## To do
Because the material must match the original, reproduce every line of it exactly.
•••
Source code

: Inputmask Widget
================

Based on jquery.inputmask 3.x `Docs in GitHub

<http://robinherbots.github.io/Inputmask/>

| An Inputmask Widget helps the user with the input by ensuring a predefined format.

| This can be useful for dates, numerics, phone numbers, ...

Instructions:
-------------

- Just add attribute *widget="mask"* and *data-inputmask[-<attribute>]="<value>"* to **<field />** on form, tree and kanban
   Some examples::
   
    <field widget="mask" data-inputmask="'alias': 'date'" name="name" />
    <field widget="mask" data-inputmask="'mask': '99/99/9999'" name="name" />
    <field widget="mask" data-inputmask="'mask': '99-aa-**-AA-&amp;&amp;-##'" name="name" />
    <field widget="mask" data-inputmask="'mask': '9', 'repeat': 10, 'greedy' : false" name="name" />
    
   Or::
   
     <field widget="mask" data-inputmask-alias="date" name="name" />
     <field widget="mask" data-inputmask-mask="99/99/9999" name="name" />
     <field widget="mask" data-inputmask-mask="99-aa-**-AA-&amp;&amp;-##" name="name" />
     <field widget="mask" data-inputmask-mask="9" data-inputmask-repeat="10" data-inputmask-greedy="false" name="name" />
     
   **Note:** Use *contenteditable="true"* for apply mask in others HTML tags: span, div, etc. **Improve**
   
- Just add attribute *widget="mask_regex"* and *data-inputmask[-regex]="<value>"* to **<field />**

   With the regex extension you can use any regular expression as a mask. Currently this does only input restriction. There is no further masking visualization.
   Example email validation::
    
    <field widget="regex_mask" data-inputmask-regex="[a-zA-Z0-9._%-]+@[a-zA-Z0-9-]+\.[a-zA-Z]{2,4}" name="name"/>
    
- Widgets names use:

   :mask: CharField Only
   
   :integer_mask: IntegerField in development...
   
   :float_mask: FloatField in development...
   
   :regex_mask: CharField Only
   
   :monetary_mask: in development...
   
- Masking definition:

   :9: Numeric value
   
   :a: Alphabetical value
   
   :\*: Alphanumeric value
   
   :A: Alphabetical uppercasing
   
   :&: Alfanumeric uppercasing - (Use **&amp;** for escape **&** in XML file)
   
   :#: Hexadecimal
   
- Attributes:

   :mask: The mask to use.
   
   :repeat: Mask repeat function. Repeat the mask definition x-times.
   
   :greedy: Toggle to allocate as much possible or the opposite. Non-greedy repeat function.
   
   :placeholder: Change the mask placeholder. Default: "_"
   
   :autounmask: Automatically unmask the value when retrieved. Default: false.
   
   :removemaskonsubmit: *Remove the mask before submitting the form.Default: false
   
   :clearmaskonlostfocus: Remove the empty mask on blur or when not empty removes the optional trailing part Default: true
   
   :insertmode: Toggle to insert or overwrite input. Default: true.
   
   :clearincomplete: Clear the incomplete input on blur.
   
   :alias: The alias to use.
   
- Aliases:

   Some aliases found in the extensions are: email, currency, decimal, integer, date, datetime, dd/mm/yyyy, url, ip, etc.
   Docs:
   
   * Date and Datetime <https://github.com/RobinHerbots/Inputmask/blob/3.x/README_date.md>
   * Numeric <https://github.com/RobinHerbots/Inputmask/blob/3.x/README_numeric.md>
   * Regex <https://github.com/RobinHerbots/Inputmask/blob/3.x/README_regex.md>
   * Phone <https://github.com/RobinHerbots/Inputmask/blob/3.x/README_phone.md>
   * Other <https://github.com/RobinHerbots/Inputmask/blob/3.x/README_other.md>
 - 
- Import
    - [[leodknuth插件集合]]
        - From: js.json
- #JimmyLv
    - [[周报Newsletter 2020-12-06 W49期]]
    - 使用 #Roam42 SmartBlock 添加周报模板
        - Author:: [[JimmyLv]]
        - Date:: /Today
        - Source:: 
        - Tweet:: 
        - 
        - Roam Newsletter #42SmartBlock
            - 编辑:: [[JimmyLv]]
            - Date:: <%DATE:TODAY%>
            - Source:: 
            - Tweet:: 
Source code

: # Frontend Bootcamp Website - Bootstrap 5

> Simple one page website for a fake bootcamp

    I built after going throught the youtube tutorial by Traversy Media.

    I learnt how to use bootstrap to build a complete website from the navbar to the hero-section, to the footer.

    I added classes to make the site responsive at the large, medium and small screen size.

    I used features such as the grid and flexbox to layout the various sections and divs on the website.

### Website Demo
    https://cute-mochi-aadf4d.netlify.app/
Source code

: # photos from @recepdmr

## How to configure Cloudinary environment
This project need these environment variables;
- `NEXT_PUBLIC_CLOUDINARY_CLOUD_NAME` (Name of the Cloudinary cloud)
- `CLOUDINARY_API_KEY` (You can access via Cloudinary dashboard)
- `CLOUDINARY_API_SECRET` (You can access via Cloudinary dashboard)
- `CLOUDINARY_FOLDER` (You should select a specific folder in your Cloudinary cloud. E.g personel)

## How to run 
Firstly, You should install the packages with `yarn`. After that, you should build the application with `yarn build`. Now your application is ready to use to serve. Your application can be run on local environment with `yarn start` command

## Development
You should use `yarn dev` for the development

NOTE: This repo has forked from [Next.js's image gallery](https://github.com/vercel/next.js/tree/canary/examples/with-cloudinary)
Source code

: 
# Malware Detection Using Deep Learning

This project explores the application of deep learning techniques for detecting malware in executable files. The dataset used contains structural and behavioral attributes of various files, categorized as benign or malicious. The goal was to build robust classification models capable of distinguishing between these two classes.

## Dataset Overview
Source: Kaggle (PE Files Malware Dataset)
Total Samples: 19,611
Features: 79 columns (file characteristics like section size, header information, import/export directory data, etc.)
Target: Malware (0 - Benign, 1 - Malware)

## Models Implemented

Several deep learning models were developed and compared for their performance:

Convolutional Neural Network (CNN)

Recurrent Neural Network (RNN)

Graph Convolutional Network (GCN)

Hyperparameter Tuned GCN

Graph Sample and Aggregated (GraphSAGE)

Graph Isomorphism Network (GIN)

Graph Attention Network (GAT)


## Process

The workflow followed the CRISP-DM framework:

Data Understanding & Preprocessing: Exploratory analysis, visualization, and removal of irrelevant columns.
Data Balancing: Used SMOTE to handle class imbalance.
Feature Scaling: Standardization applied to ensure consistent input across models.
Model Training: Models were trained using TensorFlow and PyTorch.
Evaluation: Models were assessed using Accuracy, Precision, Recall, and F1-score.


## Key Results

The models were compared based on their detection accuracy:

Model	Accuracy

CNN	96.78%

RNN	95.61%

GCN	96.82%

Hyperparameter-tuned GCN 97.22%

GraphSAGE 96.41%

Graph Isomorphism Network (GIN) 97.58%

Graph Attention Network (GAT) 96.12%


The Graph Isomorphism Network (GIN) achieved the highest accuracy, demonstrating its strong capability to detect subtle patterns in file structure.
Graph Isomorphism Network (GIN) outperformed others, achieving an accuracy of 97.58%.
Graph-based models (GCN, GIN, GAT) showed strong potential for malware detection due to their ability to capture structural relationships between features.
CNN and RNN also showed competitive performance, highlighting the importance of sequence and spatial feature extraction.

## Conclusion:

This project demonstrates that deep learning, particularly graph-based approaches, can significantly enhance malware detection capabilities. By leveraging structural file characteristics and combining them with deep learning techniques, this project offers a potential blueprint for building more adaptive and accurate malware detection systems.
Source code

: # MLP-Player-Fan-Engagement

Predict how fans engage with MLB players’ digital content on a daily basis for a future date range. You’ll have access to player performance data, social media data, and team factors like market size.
•••
## Task output
Source code

: Inputmask Widget
================

Based on jquery.inputmask 3.x `Docs in GitHub

<http://robinherbots.github.io/Inputmask/>

| An Inputmask Widget helps the user with the input by ensuring a predefined format.

| This can be useful for dates, numerics, phone numbers, ...

Instructions:
-------------

- Just add attribute *widget="mask"* and *data-inputmask[-<attribute>]="<value>"* to **<field />** on form, tree and kanban
   Some examples::
   
    <field widget="mask" data-inputmask="'alias': 'date'" name="name" />
    <field widget="mask" data-inputmask="'mask': '99/99/9999'" name="name" />
    <field widget="mask" data-inputmask="'mask': '99-aa-**-AA-&amp;&amp;-##'" name="name" />
    <field widget="mask" data-inputmask="'mask': '9', 'repeat': 10, 'greedy' : false" name="name" />
    
   Or::
   
     <field widget="mask" data-inputmask-alias="date" name="name" />
     <field widget="mask" data-inputmask-mask="99/99/9999" name="name" />
     <field widget="mask" data-inputmask-mask="99-aa-**-AA-&amp;&amp;-##" name="name" />
     <field widget="mask" data-inputmask-mask="9" data-inputmask-repeat="10" data-inputmask-greedy="false" name="name" />
     
   **Note:** Use *contenteditable="true"* for apply mask in others HTML tags: span, div, etc. **Improve**
   
- Just add attribute *widget="mask_regex"* and *data-inputmask[-regex]="<value>"* to **<field />**

   With the regex extension you can use any regular expression as a mask. Currently this does only input restriction. There is no further masking visualization.
   Example email validation::
    
    <field widget="regex_mask" data-inputmask-regex="[a-zA-Z0-9._%-]+@[a-zA-Z0-9-]+\.[a-zA-Z]{2,4}" name="name"/>
    
- Widgets names use:

   :mask: CharField Only
   
   :integer_mask: IntegerField in development...
   
   :float_mask: FloatField in development...
   
   :regex_mask: CharField Only
   
   :monetary_mask: in development...
   
- Masking definition:

   :9: Numeric value
   
   :a: Alphabetical value
   
   :\*: Alphanumeric value
   
   :A: Alphabetical uppercasing
   
   :&: Alfanumeric uppercasing - (Use **&amp;** for escape **&** in XML file)
   
   :#: Hexadecimal
   
- Attributes:

   :mask: The mask to use.
   
   :repeat: Mask repeat function. Repeat the mask definition x-times.
   
   :greedy: Toggle to allocate as much possible or the opposite. Non-greedy repeat function.
   
   :placeholder: Change the mask placeholder. Default: "_"
   
   :autounmask: Automatically unmask the value when retrieved. Default: false.
   
   :removemaskonsubmit: *Remove the mask before submitting the form.Default: false
   
   :clearmaskonlostfocus: Remove the empty mask on blur or when not empty removes the optional trailing part Default: true
   
   :insertmode: Toggle to insert or overwrite input. Default: true.
   
   :clearincomplete: Clear the incomplete input on blur.
   
   :alias: The alias to use.
   
- Aliases:

   Some aliases found in the extensions are: email, currency, decimal, integer, date, datetime, dd/mm/yyyy, url, ip, etc.
   Docs:
   
   * Date and Datetime <https://github.com/RobinHerbots/Inputmask/blob/3.x/README_date.md>
   * Numeric <https://github.com/RobinHerbots/Inputmask/blob/3.x/README_numeric.md>
   * Regex <https://github.com/RobinHerbots/Inputmask/blob/3.x/README_regex.md>
   * Phone <https://github.com/RobinHerbots/Inputmask/blob/3.x/README_phone.md>
   * Other <https://github.com/RobinHerbots/Inputmask/blob/3.x/README_other.md>
 - 
- Import
    - [[leodknuth插件集合]]
        - From: js.json
- #JimmyLv
    - [[周报Newsletter 2020-12-06 W49期]]
    - 使用 #Roam42 SmartBlock 添加周报模板
        - Author:: [[JimmyLv]]
        - Date:: /Today
        - Source:: 
        - Tweet:: 
        - 
        - Roam Newsletter #42SmartBlock
            - 编辑:: [[JimmyLv]]
            - Date:: <%DATE:TODAY%>
            - Source:: 
            - Tweet:: 
Source code

: # Frontend Bootcamp Website - Bootstrap 5

> Simple one page website for a fake bootcamp

    I built after going throught the youtube tutorial by Traversy Media.

    I learnt how to use bootstrap to build a complete website from the navbar to the hero-section, to the footer.

    I added classes to make the site responsive at the large, medium and small screen size.

    I used features such as the grid and flexbox to layout the various sections and divs on the website.

### Website Demo
    https://cute-mochi-aadf4d.netlify.app/
Source code

: # photos from @recepdmr

## How to configure Cloudinary environment
This project need these environment variables;
- `NEXT_PUBLIC_CLOUDINARY_CLOUD_NAME` (Name of the Cloudinary cloud)
- `CLOUDINARY_API_KEY` (You can access via Cloudinary dashboard)
- `CLOUDINARY_API_SECRET` (You can access via Cloudinary dashboard)
- `CLOUDINARY_FOLDER` (You should select a specific folder in your Cloudinary cloud. E.g personel)

## How to run 
Firstly, You should install the packages with `yarn`. After that, you should build the application with `yarn build`. Now your application is ready to use to serve. Your application can be run on local environment with `yarn start` command

## Development
You should use `yarn dev` for the development

NOTE: This repo has forked from [Next.js's image gallery](https://github.com/vercel/next.js/tree/canary/examples/with-cloudinary)
Source code

: 
# Malware Detection Using Deep Learning

This project explores the application of deep learning techniques for detecting malware in executable files. The dataset used contains structural and behavioral attributes of various files, categorized as benign or malicious. The goal was to build robust classification models capable of distinguishing between these two classes.

## Dataset Overview
Source: Kaggle (PE Files Malware Dataset)
Total Samples: 19,611
Features: 79 columns (file characteristics like section size, header information, import/export directory data, etc.)
Target: Malware (0 - Benign, 1 - Malware)

## Models Implemented

Several deep learning models were developed and compared for their performance:

Convolutional Neural Network (CNN)

Recurrent Neural Network (RNN)

Graph Convolutional Network (GCN)

Hyperparameter Tuned GCN

Graph Sample and Aggregated (GraphSAGE)

Graph Isomorphism Network (GIN)

Graph Attention Network (GAT)


## Process

The workflow followed the CRISP-DM framework:

Data Understanding & Preprocessing: Exploratory analysis, visualization, and removal of irrelevant columns.
Data Balancing: Used SMOTE to handle class imbalance.
Feature Scaling: Standardization applied to ensure consistent input across models.
Model Training: Models were trained using TensorFlow and PyTorch.
Evaluation: Models were assessed using Accuracy, Precision, Recall, and F1-score.


## Key Results

The models were compared based on their detection accuracy:

Model	Accuracy

CNN	96.78%

RNN	95.61%

GCN	96.82%

Hyperparameter-tuned GCN 97.22%

GraphSAGE 96.41%

Graph Isomorphism Network (GIN) 97.58%

Graph Attention Network (GAT) 96.12%


The Graph Isomorphism Network (GIN) achieved the highest accuracy, demonstrating its strong capability to detect subtle patterns in file structure.
Graph Isomorphism Network (GIN) outperformed others, achieving an accuracy of 97.58%.
Graph-based models (GCN, GIN, GAT) showed strong potential for malware detection due to their ability to capture structural relationships between features.
CNN and RNN also showed competitive performance, highlighting the importance of sequence and spatial feature extraction.

## Conclusion:

This project demonstrates that deep learning, particularly graph-based approaches, can significantly enhance malware detection capabilities. By leveraging structural file characteristics and combining them with deep learning techniques, this project offers a potential blueprint for building more adaptive and accurate malware detection systems.
Source code

: # MLP-Player-Fan-Engagement

Predict how fans engage with MLB players’ digital content on a daily basis for a future date range. You’ll have access to player performance data, social media data, and team factors like market size.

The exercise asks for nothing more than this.